Cyber Breach at Target
My diagnosis of the breach at Target is that Target was vulnerable and partly unlucky. Target was vulnerable in the way it organized its IT infrastructure. Several investigative reports identified vulnerabilities in Target’s IT environment. In fact, Target received several warning signals but ignored them. For instance, two auditors reported that the system is designed to detect malware automatically and prevent its installation. However, this feature had been turned off for unknown reasons. In addition, FireEye sent security alerts to Target, but there was no response. Surprisingly, FireEye sent the alerts multiple times but was subsequently ignored. Furthermore, some employees say that the board had received requests to review the company’s system but kept ignoring them. The company also had extra default accounts that were unnecessary. Unfortunately, the company was unlucky that hackers identified the extra default accounts used to access the company’s data.
There are several things that Target could have done to avoid being breached. To begin with, Target should have implemented the security measures provided by PCI DSS 2.1, which was recommended for PCI DSS being used in Target. Secondly, Target should have deleted the extra default accounts used by the hackers to breach the company. As some reports suggest, the main problem that might have prevented Target from taking these actions is a large number of alerts frequently received. Therefore, it was difficult to identify the alerts that needed immediate attention.
Generally, Target’s post-breach response was not successful because it even led to further losses in the company. Notably, Target did well in creating a procedural process with the aim of assisting customers who had concerns about their master cards and ATMs. It is important to also note that having made poor decisions to prevent the breach, Target further made more poor decisions in its post-breach responses and actions. For instance, it was not professional for Target to conceal information. It is reported that Target had initially denied losing customers’ data, only to confess later. In particular, Target had earlier reported that customers’ PINs had not been accessed by the hackers, yet the hackers had actually managed to access and steal most of the data that they wanted.
Target’s board of directors is accountable for the breach and its consequences because it failed to implement the recommendations presented to them by the IT department. For instance, the board had been advised to conduct a review of the IT system before the fourth quarter, but the idea was ignored, and the company proceeded with a system that had vulnerabilities. In addition, the board is also accountable for the consequences of the breach because it did not conduct the proper follow-up measures to make security efficient. This includes turning off the system’s ability to automatically prevent the installation of malware. As a member of Target’s board of directors, I would advise the company to first secure data that has not yet been tampered with by hackers. I would advocate for change in how the company ensures that security measures are fully implemented as they should.

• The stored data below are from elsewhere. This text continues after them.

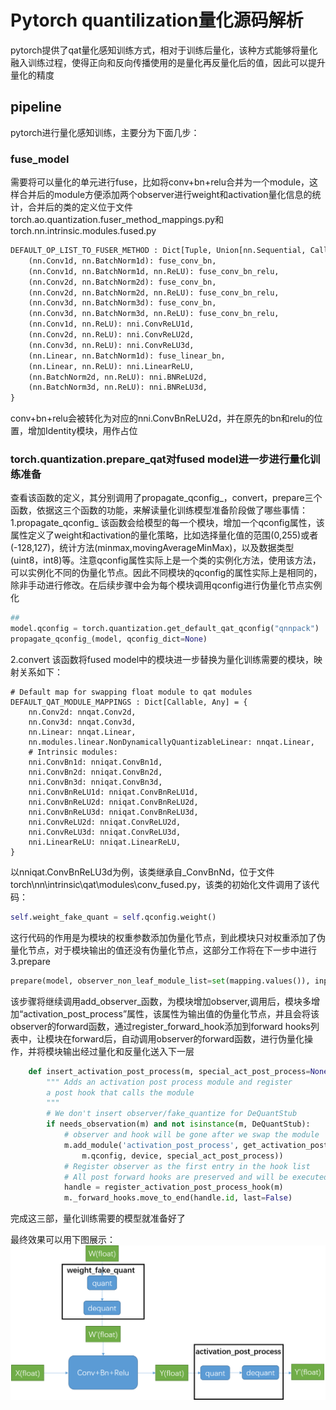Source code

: # Pytorch quantilization量化源码解析
pytorch提供了qat量化感知训练方式，相对于训练后量化，该种方式能够将量化融入训练过程，使得正向和反向传播使用的是量化再反量化后的值，因此可以提升量化的精度

## pipeline
pytorch进行量化感知训练，主要分为下面几步：
### fuse_model
需要将可以量化的单元进行fuse，比如将conv+bn+relu合并为一个module，这样合并后的module方便添加两个observer进行weight和activation量化信息的统计，合并后的类的定义位于文件torch.ao.quantization.fuser_method_mappings.py和torch.nn.intrinsic.modules.fused.py
```python
DEFAULT_OP_LIST_TO_FUSER_METHOD : Dict[Tuple, Union[nn.Sequential, Callable]] = {
    (nn.Conv1d, nn.BatchNorm1d): fuse_conv_bn,
    (nn.Conv1d, nn.BatchNorm1d, nn.ReLU): fuse_conv_bn_relu,
    (nn.Conv2d, nn.BatchNorm2d): fuse_conv_bn,
    (nn.Conv2d, nn.BatchNorm2d, nn.ReLU): fuse_conv_bn_relu,
    (nn.Conv3d, nn.BatchNorm3d): fuse_conv_bn,
    (nn.Conv3d, nn.BatchNorm3d, nn.ReLU): fuse_conv_bn_relu,
    (nn.Conv1d, nn.ReLU): nni.ConvReLU1d,
    (nn.Conv2d, nn.ReLU): nni.ConvReLU2d,
    (nn.Conv3d, nn.ReLU): nni.ConvReLU3d,
    (nn.Linear, nn.BatchNorm1d): fuse_linear_bn,
    (nn.Linear, nn.ReLU): nni.LinearReLU,
    (nn.BatchNorm2d, nn.ReLU): nni.BNReLU2d,
    (nn.BatchNorm3d, nn.ReLU): nni.BNReLU3d,
}
```
conv+bn+relu会被转化为对应的nni.ConvBnReLU2d，并在原先的bn和relu的位置，增加Identity模块，用作占位
### torch.quantization.prepare_qat对fused model进一步进行量化训练准备
查看该函数的定义，其分别调用了propagate_qconfig_，convert，prepare三个函数，依据这三个函数的功能，来解读量化训练模型准备阶段做了哪些事情：
1.propagate_qconfig_
该函数会给模型的每一个模块，增加一个qconfig属性，该属性定义了weight和activation的量化策略，比如选择量化值的范围(0,255)或者(-128,127)，统计方法(minmax,movingAverageMinMax)，以及数据类型(uint8，int8)等。注意qconfig属性实际上是一个类的实例化方法，使用该方法，可以实例化不同的伪量化节点。因此不同模块的qconfig的属性实际上是相同的，除非手动进行修改。在后续步骤中会为每个模块调用qconfig进行伪量化节点实例化
```python
##
model.qconfig = torch.quantization.get_default_qat_qconfig("qnnpack")
propagate_qconfig_(model, qconfig_dict=None)
```

2.convert
该函数将fused model中的模块进一步替换为量化训练需要的模块，映射关系如下：
```
# Default map for swapping float module to qat modules
DEFAULT_QAT_MODULE_MAPPINGS : Dict[Callable, Any] = {
    nn.Conv2d: nnqat.Conv2d,
    nn.Conv3d: nnqat.Conv3d,
    nn.Linear: nnqat.Linear,
    nn.modules.linear.NonDynamicallyQuantizableLinear: nnqat.Linear,
    # Intrinsic modules:
    nni.ConvBn1d: nniqat.ConvBn1d,
    nni.ConvBn2d: nniqat.ConvBn2d,
    nni.ConvBn3d: nniqat.ConvBn3d,
    nni.ConvBnReLU1d: nniqat.ConvBnReLU1d,
    nni.ConvBnReLU2d: nniqat.ConvBnReLU2d,
    nni.ConvBnReLU3d: nniqat.ConvBnReLU3d,
    nni.ConvReLU2d: nniqat.ConvReLU2d,
    nni.ConvReLU3d: nniqat.ConvReLU3d,
    nni.LinearReLU: nniqat.LinearReLU,
}
```
以nniqat.ConvBnReLU3d为例，该类继承自_ConvBnNd，位于文件torch\nn\intrinsic\qat\modules\conv_fused.py，该类的初始化文件调用了该代码：
```python
self.weight_fake_quant = self.qconfig.weight()
```
这行代码的作用是为模块的权重参数添加伪量化节点，到此模块只对权重添加了伪量化节点，对于模块输出的值还没有伪量化节点，这部分工作将在下一步中进行
3.prepare
```python
prepare(model, observer_non_leaf_module_list=set(mapping.values()), inplace=True)
```
该步骤将继续调用add_observer_函数，为模块增加observer,调用后，模块多增加“activation_post_process”属性，该属性为输出值的伪量化节点，并且会将该observer的forward函数，通过register_forward_hook添加到forward hooks列表中，让模块在forward后，自动调用observer的forward函数，进行伪量化操作，并将模块输出经过量化和反量化送入下一层
```python
    def insert_activation_post_process(m, special_act_post_process=None):
        """ Adds an activation post process module and register
        a post hook that calls the module
        """
        # We don't insert observer/fake_quantize for DeQuantStub
        if needs_observation(m) and not isinstance(m, DeQuantStub):
            # observer and hook will be gone after we swap the module
            m.add_module('activation_post_process', get_activation_post_process(
                m.qconfig, device, special_act_post_process))
            # Register observer as the first entry in the hook list
            # All post forward hooks are preserved and will be executed after the observer before convert
            handle = register_activation_post_process_hook(m)
            m._forward_hooks.move_to_end(handle.id, last=False)
```

完成这三部，量化训练需要的模型就准备好了

最终效果可以用下图展示：
![qat](pics/qat.png)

The cyber breach case at Target provided companies with insight into various security issues in IT. The most important lesson that I have learned from the cyber breach case at Target is the benefit of adhering to security measures, however irrelevant they may seem. Ideally, any alert relating to security should be responded to with urgency. I also learned that having an organized IT infrastructure facilitates quick and easy detection of malicious activities. In responding to cyber-attack incidents, I learned that a company should be extra careful when revealing to the public some matters.